◆ Goal of the exercise
Scan the records that follow, and whenever a line has the word "multicolumn", copy it.

◆ Provided data
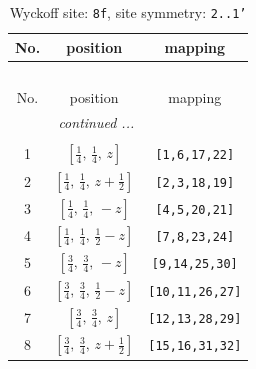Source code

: \documentclass[fleqn,8pt]{jsarticle}
\begin{document}
\begin{longtable}{ccc}
\caption{Wyckoff site: {\tt 8f}, site symmetry: {\tt 2..1'}}
 \\
 \hline \hline
No. & position & mapping \\ \hline \endfirsthead

\multicolumn{2}{l}{\tablename\ \thetable{}} \\
 \hline \hline
No. & position & mapping \\ \hline \endhead

 \hline \hline
\multicolumn{2}{r}{\footnotesize\it continued ...} \\ \endfoot

 \hline \hline
\multicolumn{2}{r}{} \\ \endlastfoot

1 & $\left[ \frac{1}{4},\, \frac{1}{4},\, z \right]$ & {\tt [1,6,17,22]} \\ \hline
2 & $\left[ \frac{1}{4},\, \frac{1}{4},\, z + \frac{1}{2} \right]$ & {\tt [2,3,18,19]} \\ \hline
3 & $\left[ \frac{1}{4},\, \frac{1}{4},\, - z \right]$ & {\tt [4,5,20,21]} \\ \hline
4 & $\left[ \frac{1}{4},\, \frac{1}{4},\, \frac{1}{2} - z \right]$ & {\tt [7,8,23,24]} \\ \hline
5 & $\left[ \frac{3}{4},\, \frac{3}{4},\, - z \right]$ & {\tt [9,14,25,30]} \\ \hline
6 & $\left[ \frac{3}{4},\, \frac{3}{4},\, \frac{1}{2} - z \right]$ & {\tt [10,11,26,27]} \\ \hline
7 & $\left[ \frac{3}{4},\, \frac{3}{4},\, z \right]$ & {\tt [12,13,28,29]} \\ \hline
8 & $\left[ \frac{3}{4},\, \frac{3}{4},\, z + \frac{1}{2} \right]$ & {\tt [15,16,31,32]} \\
\end{longtable}
\renewcommand{\arraystretch}{1.2}
\end{document}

◆ Answer to the problem
\multicolumn{2}{l}{\tablename\ \thetable{}} \\
\multicolumn{2}{r}{\footnotesize\it continued ...} \\ \endfoot
\multicolumn{2}{r}{} \\ \endlastfoot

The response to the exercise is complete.